You apparently have not read the assembly language manual for the sparc
thoroughly.
1. BVS does (as the name implies) a branch when the overflow bit is set.
I think you mean SVS (or something like that) which sets a register
to 0 or 1 depending on the overflow bit.
The SPARC does not have an "svs", though it does have a "tvs" (trap
if overflow is set). One could use bvs, if it were not for a rather
different problem that you also mention:
2. If the compiler uses the instructions that do not set the overflow
bit, this will not help at all. "add" will not set it on addition,
"addcc" will set it on addition. I think most compilers do not use
"addcc" as it might trap.
Actually addcc never traps; it merely sets the condition codes
(both %icc and %xcc on V9; V8 and earlier have only %icc) based on
the result of the add. You may be thinking of "taddcc", although
that instruction is intended for Lisp systems.
It is, however, true that most compilers generate a simple "add"
or -- for multiply -- one of three instructions or instruction
sequences, none of which set the "v" flag in %icc and/or %xcc.
So this method will not work on SPARC systems.
Unfortunately, the overflow() function will also not work on x86
systems -- or rather, worse, it will *sometimes* work, but sometimes
fail, in a manner anywhere from "difficult" to "impossible" to
predict. The reason is that there is no requirement that the
compiler call overflow() immediately after the "obvious" instruction
(in this case imull). The code:
n = n * 59876;
if (_overflow())
...
use(n);
might -- as long as n is a local variable, thus "obviously" not
accessible from a function like _overflow() -- quite legitimately
compile to:
call _overflow
testl %eax,%eax
je .Laround
...
..Laround:
# multiply n by 59876 *now*, *after* calling overflow()
imull ... # or equivalent (gcc uses a sequence of "leal"s)
pushl [n] #
call use
As it happens, gcc (2.95.3, and not using -march=k6 or -march=i686)
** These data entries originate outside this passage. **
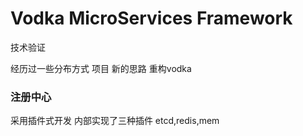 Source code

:# Vodka MicroServices Framework 
技术验证

经历过一些分布方式 项目 新的思路  重构vodka

### 注册中心
采用插件式开发
内部实现了三种插件  etcd,redis,mem
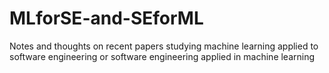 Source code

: # MLforSE-and-SEforML
Notes and thoughts on recent papers studying machine learning applied to software engineering or software engineering applied in machine learning
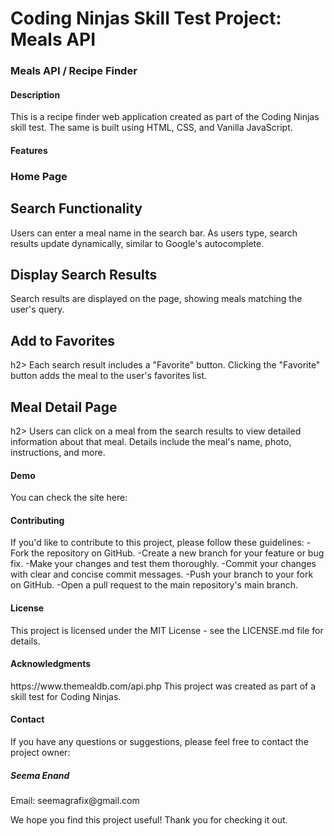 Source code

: <h1>Coding Ninjas Skill Test Project: Meals API</h1>
<h3>Meals API / Recipe Finder</h3>

<h4>Description</h4>
This is a recipe finder web application created as part of the Coding Ninjas skill test. The same is built using HTML, CSS, and Vanilla JavaScript.


<h4>Features</h4>
<h3>Home Page</h3>
<h2>Search Functionality</h2>
Users can enter a meal name in the search bar.
As users type, search results update dynamically, similar to Google's autocomplete.
<h2>Display Search Results</h2>
Search results are displayed on the page, showing meals matching the user's query.
<h2>Add to Favorites</h2>h2>
Each search result includes a "Favorite" button.
Clicking the "Favorite" button adds the meal to the user's favorites list.
<h2>Meal Detail Page</h2>h2>
Users can click on a meal from the search results to view detailed information about that meal.
Details include the meal's name, photo, instructions, and more.

<h4>Demo</h4>
You can check the site here: 

<h4>Contributing</h4>
If you'd like to contribute to this project, please follow these guidelines:
-Fork the repository on GitHub.
-Create a new branch for your feature or bug fix.
-Make your changes and test them thoroughly.
-Commit your changes with clear and concise commit messages.
-Push your branch to your fork on GitHub.
-Open a pull request to the main repository's main branch.

<h4>License</h4>
This project is licensed under the MIT License - see the LICENSE.md file for details.

<h4>Acknowledgments</h4>
https://www.themealdb.com/api.php
This project was created as part of a skill test for Coding Ninjas.

<h4>Contact</h4>
If you have any questions or suggestions, please feel free to contact the project owner:

<h5>Seema Enand</h5>
Email: seemagrafix@gmail.com

We hope you find this project useful! Thank you for checking it out.
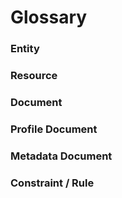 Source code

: # Glossary

### Entity

### Resource

### Document

### Profile Document

### Metadata Document

### Constraint / Rule




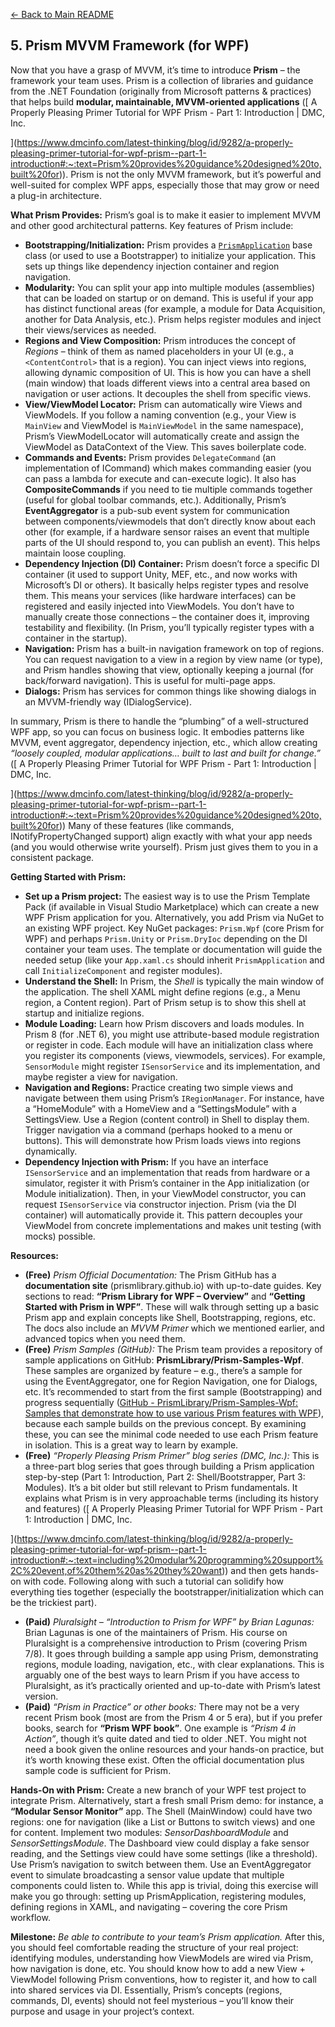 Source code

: [<- Back to Main README](../README.md)

## 5. Prism MVVM Framework (for WPF)

Now that you have a grasp of MVVM, it’s time to introduce **Prism** – the framework your team uses. Prism is a collection of libraries and guidance from the .NET Foundation (originally from Microsoft patterns & practices) that helps build **modular, maintainable, MVVM-oriented applications** ([
	A Properly Pleasing Primer Tutorial for WPF Prism - Part 1:  Introduction | DMC, Inc.

](https://www.dmcinfo.com/latest-thinking/blog/id/9282/a-properly-pleasing-primer-tutorial-for-wpf-prism--part-1-introduction#:~:text=Prism%20provides%20guidance%20designed%20to,built%20for)). Prism is not the only MVVM framework, but it’s powerful and well-suited for complex WPF apps, especially those that may grow or need a plug-in architecture.

**What Prism Provides:** Prism’s goal is to make it easier to implement MVVM and other good architectural patterns. Key features of Prism include:
- **Bootstrapping/Initialization:** Prism provides a [`PrismApplication`](https://prismlibrary.github.io/docs/wpf/getting-started.html) base class (or used to use a Bootstrapper) to initialize your application. This sets up things like dependency injection container and region navigation.
- **Modularity:** You can split your app into multiple modules (assemblies) that can be loaded on startup or on demand. This is useful if your app has distinct functional areas (for example, a module for Data Acquisition, another for Data Analysis, etc.). Prism helps register modules and inject their views/services as needed.
- **Regions and View Composition:** Prism introduces the concept of *Regions* – think of them as named placeholders in your UI (e.g., a `<ContentControl>` that is a region). You can inject views into regions, allowing dynamic composition of UI. This is how you can have a shell (main window) that loads different views into a central area based on navigation or user actions. It decouples the shell from specific views.
- **View/ViewModel Locator:** Prism can automatically wire Views and ViewModels. If you follow a naming convention (e.g., your View is `MainView` and ViewModel is `MainViewModel` in the same namespace), Prism’s ViewModelLocator will automatically create and assign the ViewModel as DataContext of the View. This saves boilerplate code.
- **Commands and Events:** Prism provides `DelegateCommand` (an implementation of ICommand) which makes commanding easier (you can pass a lambda for execute and can-execute logic). It also has **CompositeCommands** if you need to tie multiple commands together (useful for global toolbar commands, etc.). Additionally, Prism’s **EventAggregator** is a pub-sub event system for communication between components/viewmodels that don’t directly know about each other (for example, if a hardware sensor raises an event that multiple parts of the UI should respond to, you can publish an event). This helps maintain loose coupling.
- **Dependency Injection (DI) Container:** Prism doesn’t force a specific DI container (it used to support Unity, MEF, etc., and now works with Microsoft’s DI or others). It basically helps register types and resolve them. This means your services (like hardware interfaces) can be registered and easily injected into ViewModels. You don’t have to manually create those connections – the container does it, improving testability and flexibility. (In Prism, you’ll typically register types with a container in the startup).
- **Navigation:** Prism has a built-in navigation framework on top of regions. You can request navigation to a view in a region by view name (or type), and Prism handles showing that view, optionally keeping a journal (for back/forward navigation). This is useful for multi-page apps.
- **Dialogs:** Prism has services for common things like showing dialogs in an MVVM-friendly way (IDialogService).

In summary, Prism is there to handle the “plumbing” of a well-structured WPF app, so you can focus on business logic. It embodies patterns like MVVM, event aggregator, dependency injection, etc., which allow creating *“loosely coupled, modular applications… built to last and built for change.”* ([
	A Properly Pleasing Primer Tutorial for WPF Prism - Part 1:  Introduction | DMC, Inc.

](https://www.dmcinfo.com/latest-thinking/blog/id/9282/a-properly-pleasing-primer-tutorial-for-wpf-prism--part-1-introduction#:~:text=Prism%20provides%20guidance%20designed%20to,built%20for)) Many of these features (like commands, INotifyPropertyChanged support) align exactly with what your app needs (and you would otherwise write yourself). Prism just gives them to you in a consistent package.

**Getting Started with Prism:**
- **Set up a Prism project:** The easiest way is to use the Prism Template Pack (if available in Visual Studio Marketplace) which can create a new WPF Prism application for you. Alternatively, you add Prism via NuGet to an existing WPF project. Key NuGet packages: `Prism.Wpf` (core Prism for WPF) and perhaps `Prism.Unity` or `Prism.DryIoc` depending on the DI container your team uses. The template or documentation will guide the needed setup (like your `App.xaml.cs` should inherit `PrismApplication` and call `InitializeComponent` and register modules).
- **Understand the Shell:** In Prism, the *Shell* is typically the main window of the application. The shell XAML might define regions (e.g., a Menu region, a Content region). Part of Prism setup is to show this shell at startup and initialize regions.
- **Module Loading:** Learn how Prism discovers and loads modules. In Prism 8 (for .NET 6), you might use attribute-based module registration or register in code. Each module will have an initialization class where you register its components (views, viewmodels, services). For example, `SensorModule` might register `ISensorService` and its implementation, and maybe register a view for navigation.
- **Navigation and Regions:** Practice creating two simple views and navigate between them using Prism’s `IRegionManager`. For instance, have a “HomeModule” with a HomeView and a “SettingsModule” with a SettingsView. Use a Region (content control) in Shell to display them. Trigger navigation via a command (perhaps hooked to a menu or buttons). This will demonstrate how Prism loads views into regions dynamically.
- **Dependency Injection with Prism:** If you have an interface `ISensorService` and an implementation that reads from hardware or a simulator, register it with Prism’s container in the App initialization (or Module initialization). Then, in your ViewModel constructor, you can request `ISensorService` via constructor injection. Prism (via the DI container) will automatically provide it. This pattern decouples your ViewModel from concrete implementations and makes unit testing (with mocks) possible.

**Resources:**

- **(Free)** *Prism Official Documentation:* The Prism GitHub has a **documentation site** (prismlibrary.github.io) with up-to-date guides. Key sections to read: **“Prism Library for WPF – Overview”** and **“Getting Started with Prism in WPF”**. These will walk through setting up a basic Prism app and explain concepts like Shell, Bootstrapping, regions, etc. The docs also include an *MVVM Primer* which we mentioned earlier, and advanced topics when you need them.
- **(Free)** *Prism Samples (GitHub):* The Prism team provides a repository of sample applications on GitHub: **PrismLibrary/Prism-Samples-Wpf**. These samples are organized by feature – e.g., there’s a sample for using the EventAggregator, one for Region Navigation, one for Dialogs, etc. It’s recommended to start from the first sample (Bootstrapping) and progress sequentially ([GitHub - PrismLibrary/Prism-Samples-Wpf: Samples that demonstrate how to use various Prism features with WPF](https://github.com/PrismLibrary/Prism-Samples-Wpf#:~:text=Samples%20that%20demonstrate%20how%20to,on%20the%20previous%20sample%27s%20concept)), because each sample builds on the previous concept. By examining these, you can see the minimal code needed to use each Prism feature in isolation. This is a great way to learn by example.
- **(Free)** *“Properly Pleasing Prism Primer” blog series (DMC, Inc.):* This is a three-part blog series that goes through building a Prism application step-by-step (Part 1: Introduction, Part 2: Shell/Bootstrapper, Part 3: Modules). It’s a bit older but still relevant to Prism fundamentals. It explains what Prism is in very approachable terms (including its history and features) ([
	A Properly Pleasing Primer Tutorial for WPF Prism - Part 1:  Introduction | DMC, Inc.

](https://www.dmcinfo.com/latest-thinking/blog/id/9282/a-properly-pleasing-primer-tutorial-for-wpf-prism--part-1-introduction#:~:text=including%20modular%20programming%20support%2C%20event,of%20them%20as%20they%20want)) and then gets hands-on with code. Following along with such a tutorial can solidify how everything ties together (especially the bootstrapper/initialization which can be the trickiest part).
- **(Paid)** *Pluralsight – “Introduction to Prism for WPF” by Brian Lagunas:* Brian Lagunas is one of the maintainers of Prism. His course on Pluralsight is a comprehensive introduction to Prism (covering Prism 7/8). It goes through building a sample app using Prism, demonstrating regions, module loading, navigation, etc., with clear explanations. This is arguably one of the best ways to learn Prism if you have access to Pluralsight, as it’s practically oriented and up-to-date with Prism’s latest version.
- **(Paid)** *“Prism in Practice” or other books:* There may not be a very recent Prism book (most are from the Prism 4 or 5 era), but if you prefer books, search for **“Prism WPF book”**. One example is *“Prism 4 in Action”*, though it’s quite dated and tied to older .NET. You might not need a book given the online resources and your hands-on practice, but it’s worth knowing these exist. Often the official documentation plus sample code is sufficient for Prism.

**Hands-On with Prism:** Create a new branch of your WPF test project to integrate Prism. Alternatively, start a fresh small Prism demo: for instance, a **“Modular Sensor Monitor”** app. The Shell (MainWindow) could have two regions: one for navigation (like a List or Buttons to switch views) and one for content. Implement two modules: *SensorDashboardModule* and *SensorSettingsModule*. The Dashboard view could display a fake sensor reading, and the Settings view could have some settings (like a threshold). Use Prism’s navigation to switch between them. Use an EventAggregator event to simulate broadcasting a sensor value update that multiple components could listen to. While this app is trivial, doing this exercise will make you go through: setting up PrismApplication, registering modules, defining regions in XAML, and navigating – covering the core Prism workflow.

**Milestone:** *Be able to contribute to your team’s Prism application.* After this, you should feel comfortable reading the structure of your real project: identifying modules, understanding how ViewModels are wired via Prism, how navigation is done, etc. You should know how to add a new View + ViewModel following Prism conventions, how to register it, and how to call into shared services via DI. Essentially, Prism’s concepts (regions, commands, DI, events) should not feel mysterious – you’ll know their purpose and usage in your project’s context.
does not move the multiply itself in a small sample routine I
created, but it does use leal instead of imull, and leal does not
set the "v" bit:
# at this point, "n" is in %ebx
leal (%ebx,%ebx,2),%eax
leal (%ebx,%eax,4),%eax
leal (%eax,%eax,8),%eax
sall $4,%eax
subl %ebx,%eax
leal (%ebx,%eax,8),%eax
leal 0(,%eax,4),%ebx
call _overflow
...
The "v" bit value will be left over from the "subl" instruction,
and will have little to do with whether the multiply really
overflowed. (But note that with 686 or k6 architecture or CPU
selected, the cost of the imull is reduced, so the instruction
selector chooses it instead of the leal-sequence.)